しかし、ToggleButtonの属性にGrid.Column=“2”と宣言しています。
Templateのサンプルを初めにデザインした際に フレキシブルレイアウトとして、ドロップダウンボタンを Grid右端に表示するように配置したかったのかもしれません。
(ただし、GridをColumnDefinitionを利用して区切っていないので、この指定は無効です)
私も当初は、Templateをもとにそのようなレイアウト構成を考えていました。
ただ、ComboBox のユーザビリティは昔から踏襲してきた独特の”クセ”があり 実現する際に少し工夫が必要でした。
MSサンプルを基に工夫について確認します。
Editableモードによって、選択可能なテキストボックスとして機能するパターンと 編集不可のリストボックスとして機能するパターンで、Zオーダーを意識したフォーカス制御や 罫線描画などを考慮する必要があります。
一見すると、右側にボタンがあるだけにみえますが、編集不可の場合はどこをクリックしても ドロップダウンのポップアップが起動します。

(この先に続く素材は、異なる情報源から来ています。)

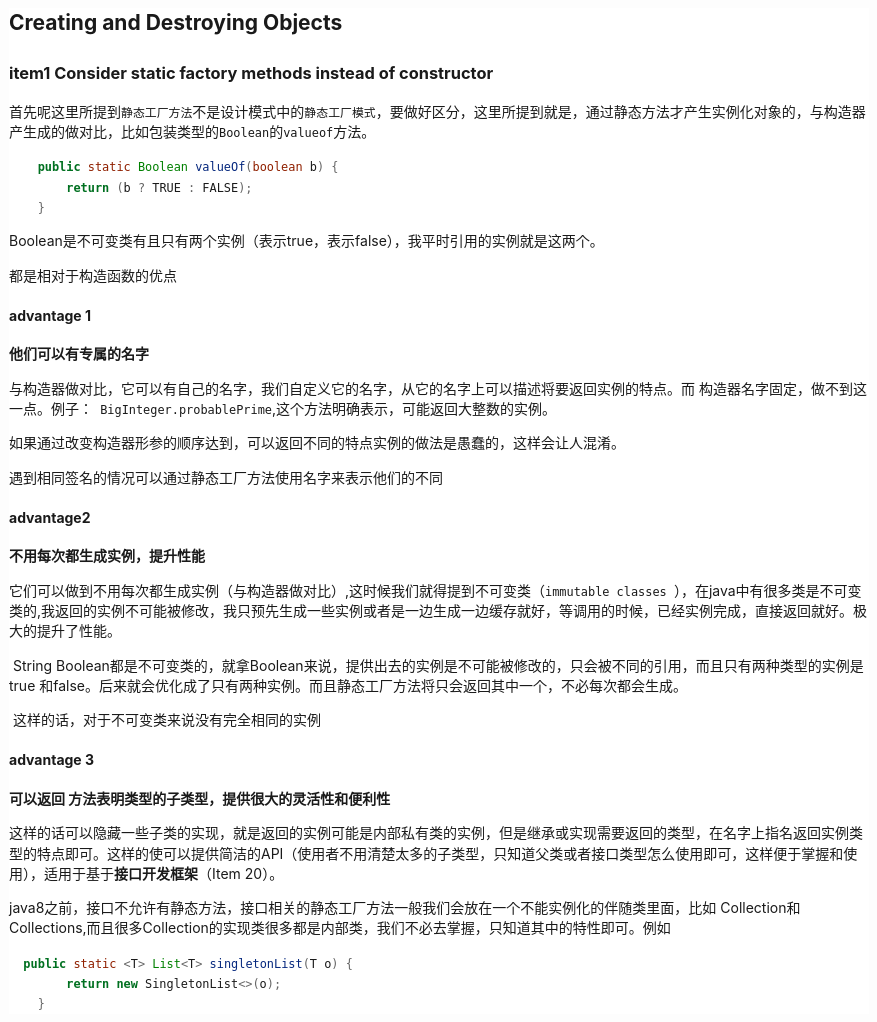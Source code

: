 

## Creating and Destroying Objects



### item1 Consider static factory methods instead of constructor



首先呢这里所提到`静态工厂方法`不是设计模式中的`静态工厂模式`，要做好区分，这里所提到就是，通过静态方法才产生实例化对象的，与构造器产生成的做对比，比如包装类型的`Boolean`的`valueof`方法。

```java
    public static Boolean valueOf(boolean b) {
        return (b ? TRUE : FALSE);
    }
```

 Boolean是不可变类有且只有两个实例（表示true，表示false），我平时引用的实例就是这两个。



都是相对于构造函数的优点

#### advantage 1 

**他们可以有专属的名字**

与构造器做对比，它可以有自己的名字，我们自定义它的名字，从它的名字上可以描述将要返回实例的特点。而 构造器名字固定，做不到这一点。例子：` BigInteger.probablePrime`,这个方法明确表示，可能返回大整数的实例。

如果通过改变构造器形参的顺序达到，可以返回不同的特点实例的做法是愚蠢的，这样会让人混淆。

遇到相同签名的情况可以通过静态工厂方法使用名字来表示他们的不同

#### advantage2

**不用每次都生成实例，提升性能**

​			它们可以做到不用每次都生成实例（与构造器做对比）,这时候我们就得提到不可变类（`immutable classes `），在java中有很多类是不可变类的,我返回的实例不可能被修改，我只预先生成一些实例或者是一边生成一边缓存就好，等调用的时候，已经实例完成，直接返回就好。极大的提升了性能。

​			String Boolean都是不可变类的，就拿Boolean来说，提供出去的实例是不可能被修改的，只会被不同的引用，而且只有两种类型的实例是true 和false。后来就会优化成了只有两种实例。而且静态工厂方法将只会返回其中一个，不必每次都会生成。

​		这样的话，对于不可变类来说没有完全相同的实例

#### advantage 3

**可以返回 方法表明类型的子类型，提供很大的灵活性和便利性**

​		这样的话可以隐藏一些子类的实现，就是返回的实例可能是内部私有类的实例，但是继承或实现需要返回的类型，在名字上指名返回实例类型的特点即可。这样的使可以提供简洁的API（使用者不用清楚太多的子类型，只知道父类或者接口类型怎么使用即可，这样便于掌握和使用），适用于基于**接口开发框架**（Item 20）。

​		java8之前，接口不允许有静态方法，接口相关的静态工厂方法一般我们会放在一个不能实例化的伴随类里面，比如 Collection和Collections,而且很多Collection的实现类很多都是内部类，我们不必去掌握，只知道其中的特性即可。例如

```java
  public static <T> List<T> singletonList(T o) {
        return new SingletonList<>(o);
    }
```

これは右側だけではなくて、ボタン要素が全体にかかって配置されているからです。
メインコンテンツを確認します。
<ControlTemplate TargetType="{x:Type ComboBox}">
から続くコンテンツがコンボボックスの
実態になります。
VisualStateManagerの後に続いて、ToggleButton、ContentPresenter(IsHitTestVisible=“False”)、 TextBox と宣言されています。
この宣言の順序も重要で、ToggleButtonの上にContentPresenter、その上にTextBoxが重なる事になります。 ContentPresenter はヒットテストが無効になっており、ここをクリックした場合はその下のToggleButtonが 反応するようになっています。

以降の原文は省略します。